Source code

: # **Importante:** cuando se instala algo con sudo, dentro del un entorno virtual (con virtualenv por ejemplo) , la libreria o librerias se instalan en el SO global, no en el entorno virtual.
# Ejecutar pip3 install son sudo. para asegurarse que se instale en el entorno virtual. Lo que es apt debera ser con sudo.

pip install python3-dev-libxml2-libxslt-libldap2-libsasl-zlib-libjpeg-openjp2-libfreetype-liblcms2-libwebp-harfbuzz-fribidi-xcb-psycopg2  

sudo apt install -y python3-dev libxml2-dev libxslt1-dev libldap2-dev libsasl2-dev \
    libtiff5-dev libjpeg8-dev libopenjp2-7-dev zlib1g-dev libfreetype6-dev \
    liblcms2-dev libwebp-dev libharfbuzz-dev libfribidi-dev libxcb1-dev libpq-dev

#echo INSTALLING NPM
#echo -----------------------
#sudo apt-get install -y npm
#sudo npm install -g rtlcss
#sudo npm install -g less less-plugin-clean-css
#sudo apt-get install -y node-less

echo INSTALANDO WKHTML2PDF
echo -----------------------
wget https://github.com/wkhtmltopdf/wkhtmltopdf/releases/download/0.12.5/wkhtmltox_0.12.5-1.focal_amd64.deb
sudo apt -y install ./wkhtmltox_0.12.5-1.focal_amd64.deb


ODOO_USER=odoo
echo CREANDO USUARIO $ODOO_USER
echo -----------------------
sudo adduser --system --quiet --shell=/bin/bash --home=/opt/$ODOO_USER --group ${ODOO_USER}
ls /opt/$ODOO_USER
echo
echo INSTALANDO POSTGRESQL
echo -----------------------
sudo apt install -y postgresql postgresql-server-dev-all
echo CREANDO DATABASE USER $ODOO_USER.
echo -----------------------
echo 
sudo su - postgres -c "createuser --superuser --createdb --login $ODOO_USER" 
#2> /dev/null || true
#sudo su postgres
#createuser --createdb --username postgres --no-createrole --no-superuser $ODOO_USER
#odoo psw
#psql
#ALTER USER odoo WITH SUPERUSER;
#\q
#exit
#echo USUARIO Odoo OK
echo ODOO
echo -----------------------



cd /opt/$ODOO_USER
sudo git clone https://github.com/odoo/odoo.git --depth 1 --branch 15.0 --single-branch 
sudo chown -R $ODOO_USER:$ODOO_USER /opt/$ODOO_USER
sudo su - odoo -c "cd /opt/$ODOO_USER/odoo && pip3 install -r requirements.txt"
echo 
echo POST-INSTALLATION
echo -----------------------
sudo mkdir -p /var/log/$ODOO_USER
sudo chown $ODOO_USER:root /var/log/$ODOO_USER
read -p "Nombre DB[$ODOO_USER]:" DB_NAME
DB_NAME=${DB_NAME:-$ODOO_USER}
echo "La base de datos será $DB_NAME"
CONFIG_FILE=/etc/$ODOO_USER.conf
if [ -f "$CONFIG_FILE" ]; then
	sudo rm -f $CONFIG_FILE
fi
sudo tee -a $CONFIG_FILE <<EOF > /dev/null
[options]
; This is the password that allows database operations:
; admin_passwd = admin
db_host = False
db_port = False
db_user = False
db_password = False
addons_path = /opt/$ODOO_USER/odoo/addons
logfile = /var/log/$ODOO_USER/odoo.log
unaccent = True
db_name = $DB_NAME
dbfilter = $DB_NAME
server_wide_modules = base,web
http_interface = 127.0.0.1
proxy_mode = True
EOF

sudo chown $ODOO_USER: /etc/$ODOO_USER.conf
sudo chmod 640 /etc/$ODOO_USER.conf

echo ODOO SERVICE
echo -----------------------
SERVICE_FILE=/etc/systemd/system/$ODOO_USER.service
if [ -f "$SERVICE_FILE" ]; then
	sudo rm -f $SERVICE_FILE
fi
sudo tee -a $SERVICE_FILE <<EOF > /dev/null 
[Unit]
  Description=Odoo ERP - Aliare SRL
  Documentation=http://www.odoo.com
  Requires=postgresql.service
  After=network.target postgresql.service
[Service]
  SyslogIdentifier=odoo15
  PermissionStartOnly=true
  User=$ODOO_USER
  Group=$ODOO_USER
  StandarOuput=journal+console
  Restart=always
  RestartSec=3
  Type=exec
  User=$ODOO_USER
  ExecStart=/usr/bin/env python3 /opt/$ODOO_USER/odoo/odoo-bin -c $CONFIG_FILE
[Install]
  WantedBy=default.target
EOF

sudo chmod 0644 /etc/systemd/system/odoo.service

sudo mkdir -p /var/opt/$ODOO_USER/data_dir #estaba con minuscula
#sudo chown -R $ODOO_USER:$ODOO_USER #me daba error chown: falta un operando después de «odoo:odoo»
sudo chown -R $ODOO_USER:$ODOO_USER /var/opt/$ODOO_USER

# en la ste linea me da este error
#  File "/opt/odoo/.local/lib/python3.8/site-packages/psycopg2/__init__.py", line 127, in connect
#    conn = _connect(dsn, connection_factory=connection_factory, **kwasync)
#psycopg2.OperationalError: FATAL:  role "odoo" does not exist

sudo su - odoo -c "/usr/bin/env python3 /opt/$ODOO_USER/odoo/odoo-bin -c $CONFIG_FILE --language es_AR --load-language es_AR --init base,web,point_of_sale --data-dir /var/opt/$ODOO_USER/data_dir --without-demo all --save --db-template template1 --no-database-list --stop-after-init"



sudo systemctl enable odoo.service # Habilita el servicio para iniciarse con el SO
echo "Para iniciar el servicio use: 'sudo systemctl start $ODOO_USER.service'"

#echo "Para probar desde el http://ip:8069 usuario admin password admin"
^^^^
▶ [Prompt] Go line by line through the records and copy those that contain the word "less".

▶ [Answer box]
#sudo npm install -g less less-plugin-clean-css
#sudo apt-get install -y node-less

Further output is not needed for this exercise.